Personal information
- Date of birth: 18 April 1935 (age 90)
- Place of birth: Tete, Mozambique
- Position(s): Midfielder

Senior career*
- Years: Team / Apps / (Gls)
- 1954–1956: Académica
- 1955–1960: Sporting CP
- 1960–1961: Sporting Covilhã
- 1961–1964: Sporting CP
- 1964–1966: Benfica
- 1966–1967: Sanjoanense

International career
- 1961: Portugal / 2 / (0)

= José Pérides =

Portuguese footballer

José Pérides (born 18 April 1935) is a Portuguese former footballer who played as midfielder for Portuguese clubs Académica Coimbra, Sporting Portugal, Sporting Covilhã, Benfica and Sanjoanense, as well as for the Portugal national football team.

== Early life ==
José Peridis was born in 1935 in Tete, Portuguese Mozambique, son of a white Greek emigrant whose surname was Peridis.
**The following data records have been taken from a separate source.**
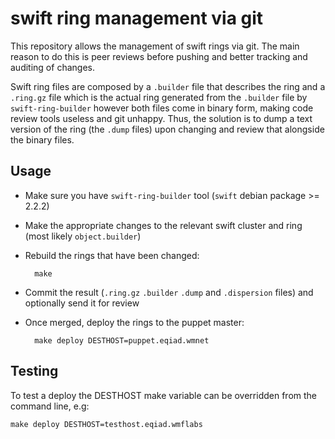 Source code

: swift ring management via git
=============================

This repository allows the management of swift rings via git. The main
reason to do this is peer reviews before pushing and better tracking and
auditing of changes.

Swift ring files are composed by a `.builder` file that describes the ring and
a `.ring.gz` file which is the actual ring generated from the `.builder` file
by `swift-ring-builder` however both files come in binary form, making code
review tools useless and git unhappy. Thus, the solution is to dump a text
version of the ring (the `.dump` files) upon changing and review that alongside
the binary files.


Usage
-----

* Make sure you have `swift-ring-builder` tool (`swift` debian package >= 2.2.2)
* Make the appropriate changes to the relevant swift cluster and ring (most
  likely `object.builder`)
* Rebuild the rings that have been changed:

        make

* Commit the result (`.ring.gz` `.builder` `.dump` and `.dispersion` files) and
  optionally send it for review
* Once merged, deploy the rings to the puppet master:

        make deploy DESTHOST=puppet.eqiad.wmnet


Testing
-------
To test a deploy the DESTHOST make variable can be overridden from the command
line, e.g:

    make deploy DESTHOST=testhost.eqiad.wmflabs
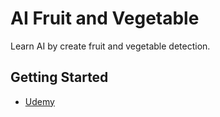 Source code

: # AI Fruit and Vegetable

Learn AI by create fruit and vegetable detection.

## Getting Started

- [Udemy](https://www.udemy.com/course/flutter-deeplearning-course/learn/lecture/21918894#overview)
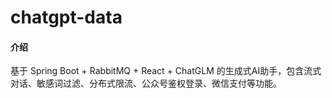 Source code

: # chatgpt-data

#### 介绍
基于 Spring Boot + RabbitMQ + React + ChatGLM 的生成式AI助手，包含流式对话、敏感词过滤、分布式限流、公众号鉴权登录、微信支付等功能。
His mother was a black Mozambican woman.

==Career ==
Pérides gained 2 caps for Portugal, and made his debut on 8 October 1961 in Luxembourg City against Luxembourg, in a 4–2 defeat. He was part of the Sporting Portugal team that scored 16 goals against Cypriot team APOEL on 13 November 1963, a record in European club competitions, and would win the 1964 European Cup Winners' Cup final, in a match where Pérides also played.